As parents navigate the overwhelming process of choosing where to raise a family, they're often left comparing spreadsheets, scrolling through Reddit threads, and guessing which neighborhoods will actually fit their child's needs — and their budget. We wanted to build a tool that cuts through the noise and gives families a clear, personalized picture of how a neighborhood stacks up for their specific situation: their budget, their child's age, and what they actually care about.

What it does

Child-Growth.com calculates a personalized Child Development Score (0–100) for five Fairfax County neighborhoods based on your family's priorities. You enter your housing budget, your child's age group (newborn, toddler, or child), and how much you care about Education, Social Development, Safety, and Infrastructure. The app then scores each neighborhood, displays them on an interactive map with color-coded markers, and uses AI (Claude) to generate a plain-English explanation of why a neighborhood did or didn't fit your family's needs.

How we built it

  • Frontend: React 18 + Vite, with React Leaflet for the interactive map
  • Backend: Node.js + Express as a secure API proxy
  • AI: Anthropic's Claude Haiku (via the Anthropic SDK) for generating personalized neighborhood explanations
  • Scoring algorithm: A custom weighted composite score that normalizes user-defined priorities, applies age-group modifiers (e.g., daycare density matters more for toddlers than teenagers), and computes a final 0–100 score per neighborhood
  • Data: Manually researched real-world metrics for five Fairfax County ZIP codes — school ratings, crime stats, walkability scores, average home prices and rents ## Challenges we ran into
    • Leaflet + Vite icon paths: Leaflet's default marker icons break under Vite's bundler. We had to manually reroute icon URLs to a CDN and implement a custom grayscale div-icon for over-budget neighborhoods.
  • Weight normalization edge cases: If a user zeroes out all four priority sliders, the scoring algorithm would divide by zero.
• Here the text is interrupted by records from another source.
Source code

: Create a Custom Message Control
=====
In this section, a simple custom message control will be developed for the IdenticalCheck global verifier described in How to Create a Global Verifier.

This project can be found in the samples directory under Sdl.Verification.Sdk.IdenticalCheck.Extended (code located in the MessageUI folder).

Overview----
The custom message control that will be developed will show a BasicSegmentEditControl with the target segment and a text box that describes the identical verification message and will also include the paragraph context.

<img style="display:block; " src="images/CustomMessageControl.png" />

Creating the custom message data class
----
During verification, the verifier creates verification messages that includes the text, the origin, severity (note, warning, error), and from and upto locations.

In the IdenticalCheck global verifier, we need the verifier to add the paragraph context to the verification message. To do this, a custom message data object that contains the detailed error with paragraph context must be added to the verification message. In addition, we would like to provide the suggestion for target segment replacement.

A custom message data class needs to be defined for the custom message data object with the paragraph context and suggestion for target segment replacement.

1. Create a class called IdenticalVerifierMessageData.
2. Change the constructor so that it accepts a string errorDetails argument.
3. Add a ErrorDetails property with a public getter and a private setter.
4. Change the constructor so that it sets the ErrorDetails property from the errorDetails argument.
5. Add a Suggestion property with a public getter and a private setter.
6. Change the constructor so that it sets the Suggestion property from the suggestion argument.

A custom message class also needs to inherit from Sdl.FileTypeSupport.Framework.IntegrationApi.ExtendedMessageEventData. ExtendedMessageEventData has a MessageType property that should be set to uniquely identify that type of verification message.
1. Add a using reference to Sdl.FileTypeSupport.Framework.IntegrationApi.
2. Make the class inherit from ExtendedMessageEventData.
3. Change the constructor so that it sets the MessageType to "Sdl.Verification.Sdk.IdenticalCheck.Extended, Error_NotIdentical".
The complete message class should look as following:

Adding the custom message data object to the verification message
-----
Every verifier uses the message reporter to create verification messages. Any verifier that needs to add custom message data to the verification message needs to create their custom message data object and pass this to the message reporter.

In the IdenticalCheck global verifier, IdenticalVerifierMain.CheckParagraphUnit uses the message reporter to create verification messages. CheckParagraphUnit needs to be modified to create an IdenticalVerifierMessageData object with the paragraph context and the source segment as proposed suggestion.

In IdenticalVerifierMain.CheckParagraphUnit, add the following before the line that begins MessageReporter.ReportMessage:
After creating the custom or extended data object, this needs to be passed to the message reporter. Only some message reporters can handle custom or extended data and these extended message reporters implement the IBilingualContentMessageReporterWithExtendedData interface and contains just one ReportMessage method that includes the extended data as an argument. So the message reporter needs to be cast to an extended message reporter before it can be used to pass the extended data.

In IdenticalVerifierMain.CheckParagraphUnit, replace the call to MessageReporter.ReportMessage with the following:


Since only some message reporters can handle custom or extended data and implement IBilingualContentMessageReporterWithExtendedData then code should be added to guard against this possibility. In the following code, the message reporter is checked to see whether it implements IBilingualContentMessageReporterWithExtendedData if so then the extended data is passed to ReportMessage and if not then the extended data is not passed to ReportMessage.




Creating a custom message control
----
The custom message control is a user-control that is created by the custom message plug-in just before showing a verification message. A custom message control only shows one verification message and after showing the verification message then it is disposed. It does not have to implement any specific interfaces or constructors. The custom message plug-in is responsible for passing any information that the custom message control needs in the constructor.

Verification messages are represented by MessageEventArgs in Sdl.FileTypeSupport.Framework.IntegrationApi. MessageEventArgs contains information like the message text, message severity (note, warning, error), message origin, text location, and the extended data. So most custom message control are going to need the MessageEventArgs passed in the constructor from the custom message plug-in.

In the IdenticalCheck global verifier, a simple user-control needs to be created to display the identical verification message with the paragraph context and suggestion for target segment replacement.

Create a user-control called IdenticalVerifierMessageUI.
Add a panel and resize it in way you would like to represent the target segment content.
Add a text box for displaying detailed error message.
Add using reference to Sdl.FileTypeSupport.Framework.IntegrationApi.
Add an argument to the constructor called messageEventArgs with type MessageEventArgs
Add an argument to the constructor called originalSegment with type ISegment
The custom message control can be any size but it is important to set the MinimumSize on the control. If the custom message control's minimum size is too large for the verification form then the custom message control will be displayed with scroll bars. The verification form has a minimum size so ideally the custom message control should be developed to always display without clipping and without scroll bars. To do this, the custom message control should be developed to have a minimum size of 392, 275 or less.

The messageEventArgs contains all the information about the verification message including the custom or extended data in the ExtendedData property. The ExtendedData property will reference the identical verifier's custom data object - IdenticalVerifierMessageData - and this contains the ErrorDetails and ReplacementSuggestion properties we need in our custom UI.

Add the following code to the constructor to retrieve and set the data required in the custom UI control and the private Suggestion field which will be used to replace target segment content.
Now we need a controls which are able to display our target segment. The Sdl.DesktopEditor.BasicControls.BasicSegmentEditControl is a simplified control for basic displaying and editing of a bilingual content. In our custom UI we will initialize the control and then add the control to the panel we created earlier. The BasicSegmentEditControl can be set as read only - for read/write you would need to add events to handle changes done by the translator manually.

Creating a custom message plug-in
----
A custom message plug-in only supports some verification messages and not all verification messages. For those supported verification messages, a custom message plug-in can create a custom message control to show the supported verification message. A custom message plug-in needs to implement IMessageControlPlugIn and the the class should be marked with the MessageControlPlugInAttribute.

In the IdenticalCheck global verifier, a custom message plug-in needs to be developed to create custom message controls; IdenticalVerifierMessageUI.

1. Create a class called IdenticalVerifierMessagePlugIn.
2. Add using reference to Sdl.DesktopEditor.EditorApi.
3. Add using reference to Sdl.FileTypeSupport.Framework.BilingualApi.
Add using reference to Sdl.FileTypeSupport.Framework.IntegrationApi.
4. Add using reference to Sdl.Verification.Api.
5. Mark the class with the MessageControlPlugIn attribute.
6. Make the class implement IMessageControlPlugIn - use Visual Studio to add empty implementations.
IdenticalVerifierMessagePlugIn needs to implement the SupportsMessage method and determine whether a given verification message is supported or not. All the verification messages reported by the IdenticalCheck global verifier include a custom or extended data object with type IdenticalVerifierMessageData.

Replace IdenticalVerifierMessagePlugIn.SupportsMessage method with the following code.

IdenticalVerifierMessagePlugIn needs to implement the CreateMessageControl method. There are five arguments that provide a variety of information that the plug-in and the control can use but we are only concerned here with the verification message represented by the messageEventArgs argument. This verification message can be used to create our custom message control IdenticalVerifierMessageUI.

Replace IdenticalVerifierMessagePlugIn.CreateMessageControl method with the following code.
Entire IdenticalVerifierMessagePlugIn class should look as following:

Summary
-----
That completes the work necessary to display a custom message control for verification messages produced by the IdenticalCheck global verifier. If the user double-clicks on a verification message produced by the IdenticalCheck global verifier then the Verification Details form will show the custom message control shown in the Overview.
We added a fallback to equal weights.
  • AI request race conditions: Quickly clicking between neighborhoods fired multiple Claude API calls simultaneously. We used AbortController to cancel stale in-flight requests.
  • API key security: The Anthropic key can never touch the browser. We routed all AI calls through our Express backend proxy, with Vite's dev proxy bridging the gap in development.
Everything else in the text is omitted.